Metabolic profiles and fingerprints for the investigation of the influence of nitisinone on the metabolism of the yeast Saccharomyces cerevisiae

Abstract

Nitisinone (2-(2-nitro-4-trifluoromethylbenzoyl)-1,3-cyclohexanedione, NTBC) is considered a potentially effective drug for the treatment of various metabolic diseases associated with disorders of L-tyrosine metabolism however, side-effects impede its widespread use. This work aimed to broaden the knowledge of the influence of NTBC and its metabolites 2-amino-4-(trifluoromethyl)benzoic acid (ATFA), 2-nitro-4-(trifluoromethyl)benzoic acid (NTFA), and cyclohexane-1,3-dione (CHD) on the catabolism of L-tyrosine and other endogenous compounds in Saccharomyces cerevisiae. Based on a targeted analysis performed by LC-ESI-MS/MS, based on multiple reaction monitoring, it was found that the dissipation kinetics of the parent compound and its metabolites are compatible with a first-order reaction mechanism.
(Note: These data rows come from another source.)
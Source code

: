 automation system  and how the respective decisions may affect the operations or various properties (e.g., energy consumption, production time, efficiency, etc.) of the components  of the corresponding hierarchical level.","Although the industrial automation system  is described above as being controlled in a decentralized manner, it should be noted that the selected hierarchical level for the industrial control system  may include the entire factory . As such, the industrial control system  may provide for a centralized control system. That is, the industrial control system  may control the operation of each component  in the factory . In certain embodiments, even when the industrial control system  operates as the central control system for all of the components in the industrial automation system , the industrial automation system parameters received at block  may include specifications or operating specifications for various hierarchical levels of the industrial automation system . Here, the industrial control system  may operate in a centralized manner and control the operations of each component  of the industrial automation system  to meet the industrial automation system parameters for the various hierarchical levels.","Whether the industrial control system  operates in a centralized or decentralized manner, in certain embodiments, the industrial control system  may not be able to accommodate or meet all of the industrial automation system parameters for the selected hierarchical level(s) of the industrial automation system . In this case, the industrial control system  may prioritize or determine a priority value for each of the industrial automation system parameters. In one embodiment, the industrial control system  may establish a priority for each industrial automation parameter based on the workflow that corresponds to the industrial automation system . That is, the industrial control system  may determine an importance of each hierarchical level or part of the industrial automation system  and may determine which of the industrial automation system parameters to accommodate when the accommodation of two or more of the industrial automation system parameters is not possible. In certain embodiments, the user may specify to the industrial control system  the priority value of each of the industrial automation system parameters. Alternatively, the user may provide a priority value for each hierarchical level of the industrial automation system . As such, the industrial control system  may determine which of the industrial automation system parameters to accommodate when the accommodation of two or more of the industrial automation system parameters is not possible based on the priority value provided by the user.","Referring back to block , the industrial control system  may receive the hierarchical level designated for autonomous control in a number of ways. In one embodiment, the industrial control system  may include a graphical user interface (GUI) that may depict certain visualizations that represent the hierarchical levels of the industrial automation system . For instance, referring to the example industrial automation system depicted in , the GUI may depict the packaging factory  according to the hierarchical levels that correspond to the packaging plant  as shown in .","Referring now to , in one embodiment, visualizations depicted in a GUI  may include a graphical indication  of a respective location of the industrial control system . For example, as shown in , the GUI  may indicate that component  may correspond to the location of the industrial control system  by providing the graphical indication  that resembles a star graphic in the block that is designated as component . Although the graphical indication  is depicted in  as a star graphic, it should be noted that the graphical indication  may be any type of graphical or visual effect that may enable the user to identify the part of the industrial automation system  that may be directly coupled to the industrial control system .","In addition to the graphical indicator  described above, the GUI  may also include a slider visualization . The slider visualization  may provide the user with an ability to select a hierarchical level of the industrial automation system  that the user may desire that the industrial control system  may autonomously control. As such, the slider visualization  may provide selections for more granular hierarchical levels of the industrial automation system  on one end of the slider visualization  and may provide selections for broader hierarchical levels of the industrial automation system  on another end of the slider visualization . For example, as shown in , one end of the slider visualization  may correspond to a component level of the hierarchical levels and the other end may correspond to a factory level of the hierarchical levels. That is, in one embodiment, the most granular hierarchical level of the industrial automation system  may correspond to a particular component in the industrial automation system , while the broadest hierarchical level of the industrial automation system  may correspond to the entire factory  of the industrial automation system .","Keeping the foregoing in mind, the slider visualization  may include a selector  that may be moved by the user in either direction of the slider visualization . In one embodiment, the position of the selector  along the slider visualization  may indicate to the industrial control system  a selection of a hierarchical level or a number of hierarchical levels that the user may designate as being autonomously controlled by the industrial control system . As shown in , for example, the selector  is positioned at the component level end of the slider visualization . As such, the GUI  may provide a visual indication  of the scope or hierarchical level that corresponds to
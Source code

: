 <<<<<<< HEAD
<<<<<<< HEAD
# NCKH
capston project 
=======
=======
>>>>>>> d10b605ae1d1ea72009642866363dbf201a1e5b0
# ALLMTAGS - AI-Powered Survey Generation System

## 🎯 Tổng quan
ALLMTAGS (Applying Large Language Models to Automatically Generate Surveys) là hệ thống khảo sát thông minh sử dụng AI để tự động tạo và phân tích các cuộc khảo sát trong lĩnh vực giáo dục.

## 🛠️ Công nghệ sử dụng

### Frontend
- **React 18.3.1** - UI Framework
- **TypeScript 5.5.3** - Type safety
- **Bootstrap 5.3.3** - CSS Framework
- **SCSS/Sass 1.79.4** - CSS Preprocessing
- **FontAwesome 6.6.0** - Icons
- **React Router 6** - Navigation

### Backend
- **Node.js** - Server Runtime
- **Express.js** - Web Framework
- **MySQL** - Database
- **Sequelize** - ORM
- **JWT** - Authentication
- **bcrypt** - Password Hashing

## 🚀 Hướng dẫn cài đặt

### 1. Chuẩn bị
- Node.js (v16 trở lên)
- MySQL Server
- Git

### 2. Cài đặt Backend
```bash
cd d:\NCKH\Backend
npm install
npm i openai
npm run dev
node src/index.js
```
Moreover, it has been proven that formed NTBC metabolites, such as CHD, cause a decrease in L-tyrosine, L-tryptophan, and L-phenylalanine concentrations by about 34%, 59% and 51%, respectively, compared to the untreated model organism. The overall changes in the metabolism of yeast exposed to NTBC or its derivatives were evaluated by non-targeted analysis via LC-ESI-MS/MS in the ion trap scanning mode. Based on principal components analysis, a statistically significant similarity between metabolic responses of yeast treated with ATFA or NTFA was observed. These findings facilitate further studies investigating the influence of NTBC on the human body and the mechanism of its action.

Figure 1

Tyrosine metabolic pathway highlighting the enzyme defects responsible and the site of action of nitisinone. i—tyrosine aminotransferase, ii—4-hydroxyphenylpyruvate dioxygenase, iii—homogentisate 1,2-dioxygenase, iv—maleylacetoacetate isomerase, v—fumarylacetoacetate hydrolase.

Figure 2

Biosynthesis of the aromatic amino acids tryptophan, tyrosine, and phenylalanine via a common pathway to chorismite in S. cerevisiae. i—chorismate mutase, ii—prephenate dehydratase, iii—transaminases, iv—transaminases, v—arogenate dehydratase, vi—arogenate dehydrogenase, vii—prephenate dehydrogenase, viii—transaminase.

Figure 3

Degradation rate of (a) NTBC and (b) NTFA during incubation. Data are expressed as mean (n = 3); error bars represent CVs.

Figure 4

Percentage changes in the concentrations of metabolites of l-TYR, l-TRF, and l-PHE in yeast exposed to NTBC, NTFA, ATFA, and CHD after 30 min (a) and after 120 min of incubation (b). Blank was taken as 0%. Data are expressed as mean (n = 6); error bars represent CVs.

Figure 5

PCA plots for the data obtained after 30 min of yeast incubation of (a) the major components 1 (D1: 35.4%) and 2 (D2: 23.8%) and (b) the major components 2 (D2: 23.8%) and 3 (D3: 20.9%). Observations that can be associated with a variable group are delineated (ellipses).

Figure 6

PCA plots for data obtained after 120 min of yeast incubation of (a) the major components 1 (D1: 29.9%) and 2 (D2: 28.6%) and (b) the major components 1 (D1: 29.9%) and 3 (D3: 23.1%). Observations that can be associated with a variable group are delineated (ellipses).